The United States’ ultra-right has a new hero
He hates feminism and democracy and has dubbed himself Bronze Age Pervert. He moves the masses and is adored by Trump
The new hero of the ultra-conservative blogosphere is Bronze Age Pervert, a masked crusader who operates with absolute impunity on social media networks like X. From these platforms, he proclaims that Donald Trump is not only the legitimate president of the United States, but the entire “civilized universe of Greco-Latin heritage,” and praises tennis player Novak Djokovic as the last stronghold of uncontaminated masculinity and messenger of the “supremacy of the Slavic man.”
Publications like Bloomberg, National Review and Politico have echoed the most recent provocations of this metallic deviant, and raised alarm over the shocking success of his only book to date, the self-published Bronze Age Mindset, a “manual of resistance against political correctness” that, apparently, has become bedtime reading for the leading ideologues of the United States’ radical right.

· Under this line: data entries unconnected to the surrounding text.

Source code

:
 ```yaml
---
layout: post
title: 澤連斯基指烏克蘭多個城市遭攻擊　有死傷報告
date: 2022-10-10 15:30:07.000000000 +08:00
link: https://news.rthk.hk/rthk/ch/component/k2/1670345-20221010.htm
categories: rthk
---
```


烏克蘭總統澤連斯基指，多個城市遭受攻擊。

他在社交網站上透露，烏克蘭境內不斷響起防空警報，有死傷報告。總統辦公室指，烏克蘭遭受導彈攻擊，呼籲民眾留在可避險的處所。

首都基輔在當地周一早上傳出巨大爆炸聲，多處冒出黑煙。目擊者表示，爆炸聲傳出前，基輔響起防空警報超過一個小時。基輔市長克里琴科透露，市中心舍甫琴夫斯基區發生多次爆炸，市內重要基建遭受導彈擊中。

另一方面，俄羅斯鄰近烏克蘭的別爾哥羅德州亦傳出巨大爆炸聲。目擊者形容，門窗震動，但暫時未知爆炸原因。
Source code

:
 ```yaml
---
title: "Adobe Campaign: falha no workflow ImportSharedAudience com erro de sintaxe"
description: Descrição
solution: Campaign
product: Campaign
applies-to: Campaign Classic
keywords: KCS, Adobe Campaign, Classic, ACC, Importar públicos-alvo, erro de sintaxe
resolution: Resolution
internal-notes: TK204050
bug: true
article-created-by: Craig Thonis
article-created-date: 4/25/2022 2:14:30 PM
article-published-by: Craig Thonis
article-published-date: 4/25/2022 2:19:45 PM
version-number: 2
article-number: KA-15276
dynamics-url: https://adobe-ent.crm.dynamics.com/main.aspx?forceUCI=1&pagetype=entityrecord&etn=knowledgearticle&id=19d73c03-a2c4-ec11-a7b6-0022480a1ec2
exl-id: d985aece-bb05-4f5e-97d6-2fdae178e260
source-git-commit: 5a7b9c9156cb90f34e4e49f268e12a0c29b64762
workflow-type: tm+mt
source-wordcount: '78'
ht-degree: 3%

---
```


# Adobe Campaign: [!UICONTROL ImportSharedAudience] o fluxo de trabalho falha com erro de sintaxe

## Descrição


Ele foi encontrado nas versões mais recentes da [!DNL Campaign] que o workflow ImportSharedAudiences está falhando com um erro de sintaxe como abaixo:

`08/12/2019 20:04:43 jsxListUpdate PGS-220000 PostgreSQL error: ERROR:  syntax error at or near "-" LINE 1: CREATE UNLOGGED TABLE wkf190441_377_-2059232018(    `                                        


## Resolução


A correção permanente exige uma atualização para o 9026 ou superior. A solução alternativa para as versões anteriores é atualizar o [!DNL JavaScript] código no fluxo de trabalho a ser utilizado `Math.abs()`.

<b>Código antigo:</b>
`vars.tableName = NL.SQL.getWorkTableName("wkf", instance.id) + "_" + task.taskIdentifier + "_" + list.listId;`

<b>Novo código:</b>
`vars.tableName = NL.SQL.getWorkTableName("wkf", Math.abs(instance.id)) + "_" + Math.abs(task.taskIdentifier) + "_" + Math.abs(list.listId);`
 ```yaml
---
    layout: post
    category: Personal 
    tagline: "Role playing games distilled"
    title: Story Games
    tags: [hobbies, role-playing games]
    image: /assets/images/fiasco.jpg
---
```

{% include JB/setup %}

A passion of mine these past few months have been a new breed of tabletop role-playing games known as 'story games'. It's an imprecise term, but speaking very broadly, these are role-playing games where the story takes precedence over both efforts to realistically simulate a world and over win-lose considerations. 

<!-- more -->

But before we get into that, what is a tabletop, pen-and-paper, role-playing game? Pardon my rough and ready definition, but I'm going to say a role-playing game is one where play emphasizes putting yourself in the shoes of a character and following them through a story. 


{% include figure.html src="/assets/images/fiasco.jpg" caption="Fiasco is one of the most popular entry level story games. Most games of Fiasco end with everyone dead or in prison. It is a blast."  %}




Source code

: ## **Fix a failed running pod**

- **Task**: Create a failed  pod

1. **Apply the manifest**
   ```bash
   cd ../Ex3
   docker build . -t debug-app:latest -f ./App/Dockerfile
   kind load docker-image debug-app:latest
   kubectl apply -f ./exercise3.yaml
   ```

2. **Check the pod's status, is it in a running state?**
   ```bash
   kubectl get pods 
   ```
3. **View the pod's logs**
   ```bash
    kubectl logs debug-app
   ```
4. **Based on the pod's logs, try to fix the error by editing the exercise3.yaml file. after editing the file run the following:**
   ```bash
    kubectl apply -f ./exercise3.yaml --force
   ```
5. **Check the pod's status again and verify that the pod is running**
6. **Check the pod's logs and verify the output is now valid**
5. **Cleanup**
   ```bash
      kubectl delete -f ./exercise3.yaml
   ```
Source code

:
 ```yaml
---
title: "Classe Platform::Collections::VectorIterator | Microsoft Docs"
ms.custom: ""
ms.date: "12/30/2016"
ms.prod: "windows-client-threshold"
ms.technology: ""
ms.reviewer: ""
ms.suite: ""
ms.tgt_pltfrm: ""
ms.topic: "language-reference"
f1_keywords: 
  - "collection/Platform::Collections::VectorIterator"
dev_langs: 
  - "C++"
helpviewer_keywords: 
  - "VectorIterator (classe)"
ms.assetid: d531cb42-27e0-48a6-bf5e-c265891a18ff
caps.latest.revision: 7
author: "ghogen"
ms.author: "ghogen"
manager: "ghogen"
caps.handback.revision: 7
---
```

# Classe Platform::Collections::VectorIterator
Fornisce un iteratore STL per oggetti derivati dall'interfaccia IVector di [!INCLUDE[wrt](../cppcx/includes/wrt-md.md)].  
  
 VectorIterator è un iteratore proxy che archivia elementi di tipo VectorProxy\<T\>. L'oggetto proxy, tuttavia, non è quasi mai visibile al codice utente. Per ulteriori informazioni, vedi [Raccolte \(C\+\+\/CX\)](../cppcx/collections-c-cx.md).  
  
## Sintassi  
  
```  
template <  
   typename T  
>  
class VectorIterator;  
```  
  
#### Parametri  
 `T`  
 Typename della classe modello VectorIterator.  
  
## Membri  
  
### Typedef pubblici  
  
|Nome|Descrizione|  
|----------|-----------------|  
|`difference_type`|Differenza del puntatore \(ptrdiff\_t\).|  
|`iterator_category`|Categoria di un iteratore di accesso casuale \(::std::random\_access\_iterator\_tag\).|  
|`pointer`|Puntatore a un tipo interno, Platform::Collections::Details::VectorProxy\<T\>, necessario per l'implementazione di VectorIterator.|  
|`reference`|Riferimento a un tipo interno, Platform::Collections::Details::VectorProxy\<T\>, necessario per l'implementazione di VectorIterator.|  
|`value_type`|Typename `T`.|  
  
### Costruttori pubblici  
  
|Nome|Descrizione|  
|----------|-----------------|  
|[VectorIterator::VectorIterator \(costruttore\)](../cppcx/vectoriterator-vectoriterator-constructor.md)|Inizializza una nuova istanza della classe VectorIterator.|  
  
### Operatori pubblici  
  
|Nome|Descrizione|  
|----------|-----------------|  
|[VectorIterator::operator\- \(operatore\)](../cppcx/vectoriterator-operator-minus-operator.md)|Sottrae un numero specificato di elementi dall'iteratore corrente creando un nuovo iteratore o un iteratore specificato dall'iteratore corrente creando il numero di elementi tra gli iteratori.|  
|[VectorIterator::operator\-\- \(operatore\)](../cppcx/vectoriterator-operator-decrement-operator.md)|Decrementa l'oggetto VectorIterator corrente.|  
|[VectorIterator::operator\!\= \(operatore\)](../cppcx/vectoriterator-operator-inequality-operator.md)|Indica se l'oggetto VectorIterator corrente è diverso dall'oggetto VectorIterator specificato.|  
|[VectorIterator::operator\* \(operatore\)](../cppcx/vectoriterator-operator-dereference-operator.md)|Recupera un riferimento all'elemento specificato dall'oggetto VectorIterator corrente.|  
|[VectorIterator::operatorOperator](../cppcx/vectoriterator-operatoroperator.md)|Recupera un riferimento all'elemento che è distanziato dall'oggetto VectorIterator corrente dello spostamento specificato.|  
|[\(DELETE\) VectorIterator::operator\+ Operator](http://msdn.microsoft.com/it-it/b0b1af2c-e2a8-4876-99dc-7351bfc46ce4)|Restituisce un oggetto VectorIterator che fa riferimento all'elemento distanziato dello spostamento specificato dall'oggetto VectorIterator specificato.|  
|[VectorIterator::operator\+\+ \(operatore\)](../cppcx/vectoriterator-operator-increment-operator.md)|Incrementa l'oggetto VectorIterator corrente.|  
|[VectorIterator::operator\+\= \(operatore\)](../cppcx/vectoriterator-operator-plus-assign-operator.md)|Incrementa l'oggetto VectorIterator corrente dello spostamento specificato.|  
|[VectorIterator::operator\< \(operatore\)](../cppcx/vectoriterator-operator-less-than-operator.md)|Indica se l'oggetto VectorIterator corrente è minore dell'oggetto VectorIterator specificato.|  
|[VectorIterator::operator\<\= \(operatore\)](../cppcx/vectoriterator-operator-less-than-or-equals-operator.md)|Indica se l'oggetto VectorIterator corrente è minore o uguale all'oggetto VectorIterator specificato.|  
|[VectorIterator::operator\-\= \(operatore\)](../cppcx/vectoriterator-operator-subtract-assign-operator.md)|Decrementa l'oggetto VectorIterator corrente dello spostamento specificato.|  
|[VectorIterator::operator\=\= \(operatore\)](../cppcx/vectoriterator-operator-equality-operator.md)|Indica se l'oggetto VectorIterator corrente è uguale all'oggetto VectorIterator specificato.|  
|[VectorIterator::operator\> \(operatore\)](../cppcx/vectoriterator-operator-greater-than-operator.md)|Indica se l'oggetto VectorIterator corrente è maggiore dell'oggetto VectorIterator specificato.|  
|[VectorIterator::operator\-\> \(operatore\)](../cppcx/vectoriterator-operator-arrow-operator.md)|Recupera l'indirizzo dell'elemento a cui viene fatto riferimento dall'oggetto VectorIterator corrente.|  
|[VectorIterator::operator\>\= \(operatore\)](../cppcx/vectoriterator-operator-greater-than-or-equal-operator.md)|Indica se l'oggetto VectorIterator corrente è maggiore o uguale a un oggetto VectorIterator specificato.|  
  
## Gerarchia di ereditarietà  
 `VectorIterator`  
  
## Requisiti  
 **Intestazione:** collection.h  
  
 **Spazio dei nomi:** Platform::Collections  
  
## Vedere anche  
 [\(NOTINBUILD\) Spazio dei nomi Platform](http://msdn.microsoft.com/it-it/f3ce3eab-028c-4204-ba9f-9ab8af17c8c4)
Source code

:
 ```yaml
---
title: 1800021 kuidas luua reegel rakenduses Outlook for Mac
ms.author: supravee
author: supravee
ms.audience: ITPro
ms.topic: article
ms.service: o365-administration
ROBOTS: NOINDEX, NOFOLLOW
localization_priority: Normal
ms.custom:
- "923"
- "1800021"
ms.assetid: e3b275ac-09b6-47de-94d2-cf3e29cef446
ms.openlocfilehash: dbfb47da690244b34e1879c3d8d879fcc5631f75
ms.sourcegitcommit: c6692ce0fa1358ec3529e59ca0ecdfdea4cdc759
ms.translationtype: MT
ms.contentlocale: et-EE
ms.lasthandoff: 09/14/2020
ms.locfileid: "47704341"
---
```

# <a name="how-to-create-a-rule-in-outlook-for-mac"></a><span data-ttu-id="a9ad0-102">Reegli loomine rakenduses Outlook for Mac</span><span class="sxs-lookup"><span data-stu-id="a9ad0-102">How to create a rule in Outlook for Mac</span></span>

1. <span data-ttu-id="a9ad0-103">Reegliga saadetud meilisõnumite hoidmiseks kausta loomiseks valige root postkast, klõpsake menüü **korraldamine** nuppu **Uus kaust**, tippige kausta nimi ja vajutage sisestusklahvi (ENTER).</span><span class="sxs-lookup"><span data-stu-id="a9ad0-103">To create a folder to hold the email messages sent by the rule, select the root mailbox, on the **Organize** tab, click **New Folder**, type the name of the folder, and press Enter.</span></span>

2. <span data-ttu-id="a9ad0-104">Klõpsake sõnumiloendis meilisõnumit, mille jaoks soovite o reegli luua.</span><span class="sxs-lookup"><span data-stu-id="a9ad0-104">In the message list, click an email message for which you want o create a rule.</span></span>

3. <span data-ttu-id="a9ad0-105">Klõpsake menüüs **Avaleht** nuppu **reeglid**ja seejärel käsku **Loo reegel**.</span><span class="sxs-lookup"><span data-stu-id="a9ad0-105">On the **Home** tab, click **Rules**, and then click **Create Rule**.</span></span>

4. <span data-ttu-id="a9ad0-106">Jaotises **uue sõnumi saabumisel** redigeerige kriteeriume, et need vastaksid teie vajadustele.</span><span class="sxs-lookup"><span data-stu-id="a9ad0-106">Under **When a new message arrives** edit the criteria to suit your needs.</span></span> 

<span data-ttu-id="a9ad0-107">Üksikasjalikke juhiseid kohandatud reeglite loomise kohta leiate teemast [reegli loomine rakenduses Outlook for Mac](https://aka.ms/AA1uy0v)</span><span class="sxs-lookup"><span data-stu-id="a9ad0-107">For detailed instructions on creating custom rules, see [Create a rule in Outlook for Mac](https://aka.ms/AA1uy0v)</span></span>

Rosie Gray, a Politico writer who has been on the trail of Bronze Age Pervert since he first hit the internet five years ago, posits that the man behind the digital mask is none other than Costin Alamariu, an obscure Romanian-born philosophy graduate who just turned 43. Alamariu was building something of a reputation as an intellectual supporter of the authoritarian right, from Viktor Orbán to Narendra Modi to Jair Bolsonaro, when he disappeared from the map in October 2018. Since then, there’s been no sign of Alamariu, who might have opted, according to Rose, to “renounce his civilian identity and bet on his successful avatar,” a kind of bethroned bodybuilder who abhors feminism, detests democracy and has a curious obsession with naked male torsos.
Graeme Wood, a collaborator at The Atlantic, has delved a bit deeper into Alamariu’s peculiar personality. According to Wood, at the age of 17, the young Romanian, who was then based in Boston, took part in a comical act of boycotting an exhibition of Chinese ceremonial art that was being held in one of the city’s museums. Alamariu and two classmates, future The Office actors John Krasinski and B.J. Novak, managed to replace the exhibit’s audio guide with a homemade tape on which they made comments like, “I wish we had a hammer to smash this abhorrent work to smithereens.” Novak confessed to the scandal years later and added that he remembered Alamariu as a strange guy with very original ideas, although he “was not quite in his right mind.”
By all indications, the man retains the qualities he possessed at 17 and, moreover, has preserved in his vocation as a multiformat cultural agitator. Gray reconstructs in broad strokes the personal history of this strange individual: he came to the United States with his family when he was 10 years old, he was a brilliant student at prestigious universities like Columbia and Yale, began to frequently attend extreme right gatherings and discussion groups and always had a distinct interest in the philosophy of Nietzsche, Ancient Greece, the “values of Western civilization,” eugenics and antisemitism. A former classmate at Yale claims that even in his youth, Alamariu aspired to “become a kind of right-wing Slavoj Źiźek.” That is to say, a respected and influential intellectual, but with a popular, rock star side. For the time being, his plan for world domination has led him to go underground online and create a somewhat extreme and cartoonish character, one that is ideal for this era of sectarian and frankly unhinged politicization.
Trump follows him online. And some of his advisors have found in Alamariu the perfect acrobat to keep the circus going.